### Information provided ###

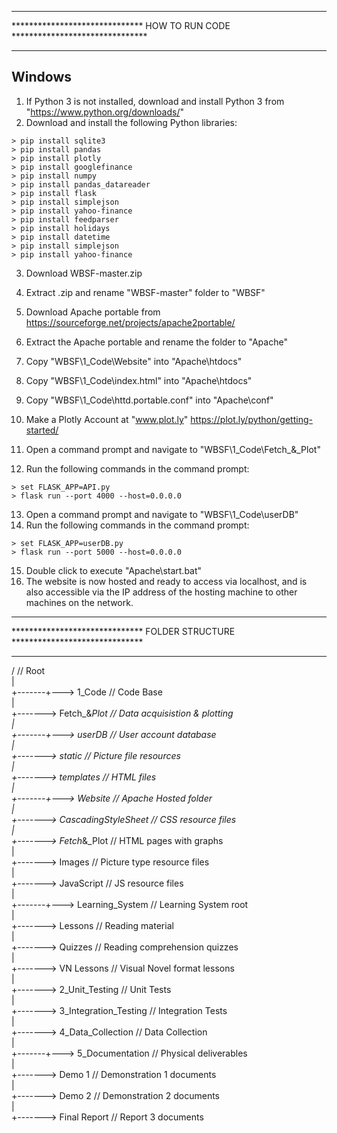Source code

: ********************************************************************************
******************************  HOW TO RUN CODE  *******************************
********************************************************************************

## Windows

1) If Python 3 is not installed, download and install Python 3 from  "https://www.python.org/downloads/"  
2) Download and install the following Python libraries:  

```
> pip install sqlite3
> pip install pandas
> pip install plotly
> pip install googlefinance
> pip install numpy
> pip install pandas_datareader
> pip install flask
> pip install simplejson
> pip install yahoo-finance
> pip install feedparser
> pip install holidays
> pip install datetime
> pip install simplejson
> pip install yahoo-finance
```

3) Download WBSF-master.zip  
4) Extract .zip and rename "WBSF-master" folder to "WBSF"  
5) Download Apache portable from https://sourceforge.net/projects/apache2portable/  
6) Extract the Apache portable and rename the folder to "Apache"  

7) Copy "WBSF\1_Code\Website" into "Apache\htdocs\"  
8) Copy "WBSF\1_Code\index.html" into "Apache\htdocs\"  
9) Copy "WBSF\1_Code\httd.portable.conf" into "Apache\conf\"  

10) Make a Plotly Account at "www.plot.ly"
   https://plot.ly/python/getting-started/

11) Open a command prompt and navigate to "WBSF\1_Code\Fetch_&_Plot\"  
12) Run the following commands in the command prompt:  

```
> set FLASK_APP=API.py
> flask run --port 4000 --host=0.0.0.0 
```

13) Open a command prompt and navigate to "WBSF\1_Code\userDB\"  
14) Run the following commands in the command prompt:  

```
> set FLASK_APP=userDB.py
> flask run --port 5000 --host=0.0.0.0 
```

15) Double click to execute "Apache\start.bat"  
16) The website is now hosted and ready to access via localhost, and is  
also accessible via the IP address of the hosting machine to other machines
on the network.

********************************************************************************
******************************  FOLDER STRUCTURE  ******************************
********************************************************************************

/						// Root  
|  
+-------+---> 1_Code				// Code Base  
	|  
	+-------> Fetch_&_Plot			// Data acquisistion & plotting  
	|  
	+-------+---> userDB			// User account database  
		|  
		+-------> static		// Picture file resources  
		|  
		+-------> templates		// HTML files  
	|  
	+-------+---> Website			// Apache Hosted folder  
		|  
		+-------> CascadingStyleSheet	// CSS resource files  
		|  
		+-------> Fetch_&_Plot		// HTML pages with graphs  
		|  
		+-------> Images		// Picture type resource files  
		|  
		+-------> JavaScript		// JS resource files  
		|  
		+-------+---> Learning_System	// Learning System root  
			|  
			+-------> Lessons	// Reading material  
			|  
			+-------> Quizzes	// Reading comprehension quizzes  
			|  
			+-------> VN Lessons	// Visual Novel format lessons  
|  
+-------> 2_Unit_Testing			// Unit Tests  
|  
+-------> 3_Integration_Testing			// Integration Tests   
|  
+-------> 4_Data_Collection			// Data Collection  
|  
+-------+---> 5_Documentation			// Physical deliverables  
	|  
	+-------> Demo 1			// Demonstration 1 documents  
	|  
	+-------> Demo 2			// Demonstration 2 documents  
	|  
	+-------> Final Report			// Report 3 documents  
	
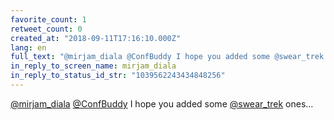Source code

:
```yaml
---
favorite_count: 1
retweet_count: 0
created_at: "2018-09-11T17:16:10.000Z"
lang: en
full_text: "@mirjam_diala @ConfBuddy I hope you added some @swear_trek ones..."
in_reply_to_screen_name: mirjam_diala
in_reply_to_status_id_str: "1039562243434848256"
---
```


[@mirjam_diala](https://twitter.com/mirjam_diala)
[@ConfBuddy](https://twitter.com/ConfBuddy) I hope you added some
[@swear_trek](https://twitter.com/swear_trek) ones...
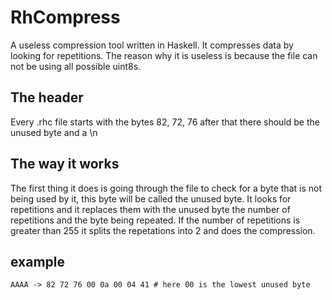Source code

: # RhCompress
A useless compression tool written in Haskell.
It compresses data by looking for repetitions.
The reason why it is useless is because the
file can not be using all possible uint8s.
## The header
Every .rhc file starts with the bytes 82, 72, 76
after that there should be the unused byte and a \n
## The way it works
The first thing it does is going through
the file to check for a byte that is not
being used by it, this byte will be called
the unused byte. It looks for repetitions
and it replaces them with the unused byte
the number of repetitions and the byte being
repeated. If the number of repetitions is greater
than 255 it splits the repetations into 2 and
does the compression.
## example
```
AAAA -> 82 72 76 00 0a 00 04 41 # here 00 is the lowest unused byte
```

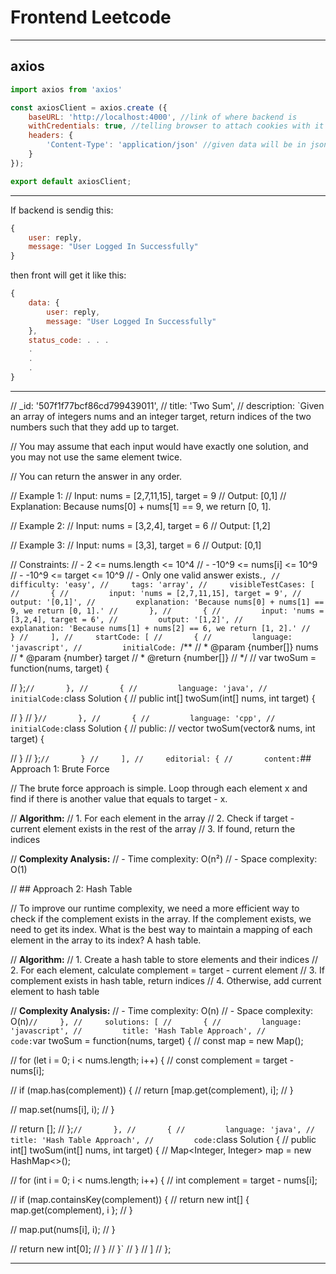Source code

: # Frontend Leetcode

---

## axios

``` js
import axios from 'axios'

const axiosClient = axios.create ({
    baseURL: 'http://localhost:4000', //link of where backend is
    withCredentials: true, //telling browser to attach cookies with it
    headers: {
        'Content-Type': 'application/json' //given data will be in json format
    }
});

export default axiosClient;
```

---

If backend is sendig this: 

```js
{
    user: reply,
    message: "User Logged In Successfully"
}
```

then front will get it like this:

```js
{
    data: {
        user: reply,
        message: "User Logged In Successfully"
    },
    status_code: . . .
    .
    .
    .
}
```

---

//     _id: '507f1f77bcf86cd799439011',
//     title: 'Two Sum',
//     description: `Given an array of integers nums and an integer target, return indices of the two numbers such that they add up to target.

// You may assume that each input would have exactly one solution, and you may not use the same element twice.

// You can return the answer in any order.

// Example 1:
// Input: nums = [2,7,11,15], target = 9
// Output: [0,1]
// Explanation: Because nums[0] + nums[1] == 9, we return [0, 1].

// Example 2:
// Input: nums = [3,2,4], target = 6
// Output: [1,2]

// Example 3:
// Input: nums = [3,3], target = 6
// Output: [0,1]

// Constraints:
// - 2 <= nums.length <= 10^4
// - -10^9 <= nums[i] <= 10^9
// - -10^9 <= target <= 10^9
// - Only one valid answer exists.`,
//     difficulty: 'easy',
//     tags: 'array',
//     visibleTestCases: [
//       {
//         input: 'nums = [2,7,11,15], target = 9',
//         output: '[0,1]',
//         explanation: 'Because nums[0] + nums[1] == 9, we return [0, 1].'
//       },
//       {
//         input: 'nums = [3,2,4], target = 6',
//         output: '[1,2]',
//         explanation: 'Because nums[1] + nums[2] == 6, we return [1, 2].'
//       }
//     ],
//     startCode: [
//       {
//         language: 'javascript',
//         initialCode: `/**
//  * @param {number[]} nums
//  * @param {number} target
//  * @return {number[]}
//  */
// var twoSum = function(nums, target) {
    
// };`
//       },
//       {
//         language: 'java',
//         initialCode: `class Solution {
//     public int[] twoSum(int[] nums, int target) {
        
//     }
// }`
//       },
//       {
//         language: 'cpp',
//         initialCode: `class Solution {
// public:
//     vector<int> twoSum(vector<int>& nums, int target) {
        
//     }
// };`
//       }
//     ],
//     editorial: {
//       content: `## Approach 1: Brute Force

// The brute force approach is simple. Loop through each element x and find if there is another value that equals to target - x.

// **Algorithm:**
// 1. For each element in the array
// 2. Check if target - current element exists in the rest of the array
// 3. If found, return the indices

// **Complexity Analysis:**
// - Time complexity: O(n²)
// - Space complexity: O(1)

// ## Approach 2: Hash Table

// To improve our runtime complexity, we need a more efficient way to check if the complement exists in the array. If the complement exists, we need to get its index. What is the best way to maintain a mapping of each element in the array to its index? A hash table.

// **Algorithm:**
// 1. Create a hash table to store elements and their indices
// 2. For each element, calculate complement = target - current element
// 3. If complement exists in hash table, return indices
// 4. Otherwise, add current element to hash table

// **Complexity Analysis:**
// - Time complexity: O(n)
// - Space complexity: O(n)`
//     },
//     solutions: [
//       {
//         language: 'javascript',
//         title: 'Hash Table Approach',
//         code: `var twoSum = function(nums, target) {
//     const map = new Map();
    
//     for (let i = 0; i < nums.length; i++) {
//         const complement = target - nums[i];
        
//         if (map.has(complement)) {
//             return [map.get(complement), i];
//         }
        
//         map.set(nums[i], i);
//     }
    
//     return [];
// };`
//       },
//       {
//         language: 'java',
//         title: 'Hash Table Approach',
//         code: `class Solution {
//     public int[] twoSum(int[] nums, int target) {
//         Map<Integer, Integer> map = new HashMap<>();
        
//         for (int i = 0; i < nums.length; i++) {
//             int complement = target - nums[i];
            
//             if (map.containsKey(complement)) {
//                 return new int[] { map.get(complement), i };
//             }
            
//             map.put(nums[i], i);
//         }
        
//         return new int[0];
//     }
// }`
//       }
//     ]
//   };

---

###

▶ Task goal
The response must match the data line for line, from its first line through the line with "5) Download Apache", inclusive, and must leave out the pictures.

▶ Result of this exercise
Source code

: ********************************************************************************
******************************  HOW TO RUN CODE  *******************************
********************************************************************************

## Windows

1) If Python 3 is not installed, download and install Python 3 from  "https://www.python.org/downloads/"  
2) Download and install the following Python libraries:  

```
> pip install sqlite3
> pip install pandas
> pip install plotly
> pip install googlefinance
> pip install numpy
> pip install pandas_datareader
> pip install flask
> pip install simplejson
> pip install yahoo-finance
> pip install feedparser
> pip install holidays
> pip install datetime
> pip install simplejson
> pip install yahoo-finance
```

3) Download WBSF-master.zip  
4) Extract .zip and rename "WBSF-master" folder to "WBSF"  
5) Download Apache portable from https://sourceforge.net/projects/apache2portable/  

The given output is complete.